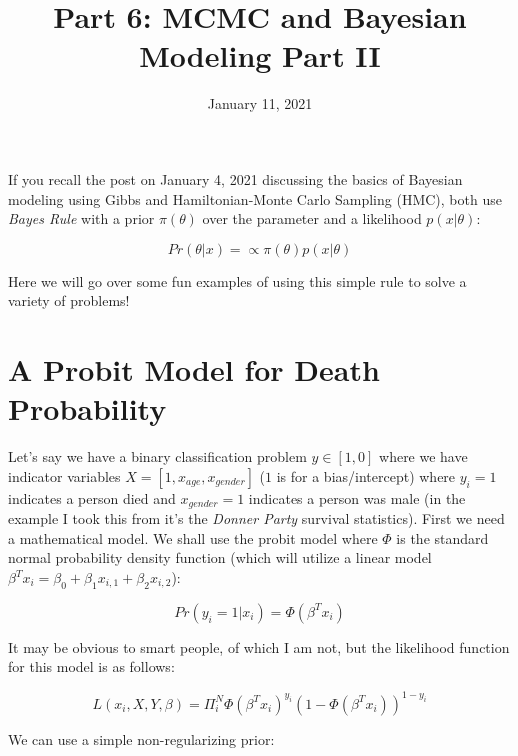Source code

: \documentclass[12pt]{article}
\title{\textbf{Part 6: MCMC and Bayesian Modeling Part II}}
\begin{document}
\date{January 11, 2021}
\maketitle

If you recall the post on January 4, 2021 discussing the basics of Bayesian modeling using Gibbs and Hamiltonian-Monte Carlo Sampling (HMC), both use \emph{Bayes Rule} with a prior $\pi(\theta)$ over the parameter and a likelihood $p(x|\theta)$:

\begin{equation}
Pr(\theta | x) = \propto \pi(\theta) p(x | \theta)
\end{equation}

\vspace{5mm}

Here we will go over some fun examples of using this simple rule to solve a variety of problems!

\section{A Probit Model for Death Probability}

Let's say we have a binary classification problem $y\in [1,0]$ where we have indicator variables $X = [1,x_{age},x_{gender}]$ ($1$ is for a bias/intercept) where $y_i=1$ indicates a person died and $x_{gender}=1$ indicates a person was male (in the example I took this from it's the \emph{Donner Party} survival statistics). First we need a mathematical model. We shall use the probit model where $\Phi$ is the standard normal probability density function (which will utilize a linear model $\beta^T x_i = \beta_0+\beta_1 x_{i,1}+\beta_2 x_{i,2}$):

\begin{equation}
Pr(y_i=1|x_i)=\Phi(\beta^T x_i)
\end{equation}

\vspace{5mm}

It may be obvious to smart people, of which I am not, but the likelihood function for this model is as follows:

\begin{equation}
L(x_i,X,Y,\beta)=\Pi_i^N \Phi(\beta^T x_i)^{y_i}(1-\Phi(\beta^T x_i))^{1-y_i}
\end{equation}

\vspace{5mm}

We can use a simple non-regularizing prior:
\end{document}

════

### Task to carry out
Repeat exactly and only the lines from the start of the data above through the line that holds "Pr(y_i=1|x_i)=\Phi(\beta^T x_i)", inclusive. Pictures do not belong in the copy.

### Written solution
Source code

: \documentclass[12pt]{article}
\title{\textbf{Part 6: MCMC and Bayesian Modeling Part II}}
\begin{document}
\date{January 11, 2021}
\maketitle

If you recall the post on January 4, 2021 discussing the basics of Bayesian modeling using Gibbs and Hamiltonian-Monte Carlo Sampling (HMC), both use \emph{Bayes Rule} with a prior $\pi(\theta)$ over the parameter and a likelihood $p(x|\theta)$:

\begin{equation}
Pr(\theta | x) = \propto \pi(\theta) p(x | \theta)
\end{equation}

\vspace{5mm}

Here we will go over some fun examples of using this simple rule to solve a variety of problems!

\section{A Probit Model for Death Probability}

Let's say we have a binary classification problem $y\in [1,0]$ where we have indicator variables $X = [1,x_{age},x_{gender}]$ ($1$ is for a bias/intercept) where $y_i=1$ indicates a person died and $x_{gender}=1$ indicates a person was male (in the example I took this from it's the \emph{Donner Party} survival statistics). First we need a mathematical model. We shall use the probit model where $\Phi$ is the standard normal probability density function (which will utilize a linear model $\beta^T x_i = \beta_0+\beta_1 x_{i,1}+\beta_2 x_{i,2}$):

\begin{equation}
Pr(y_i=1|x_i)=\Phi(\beta^T x_i)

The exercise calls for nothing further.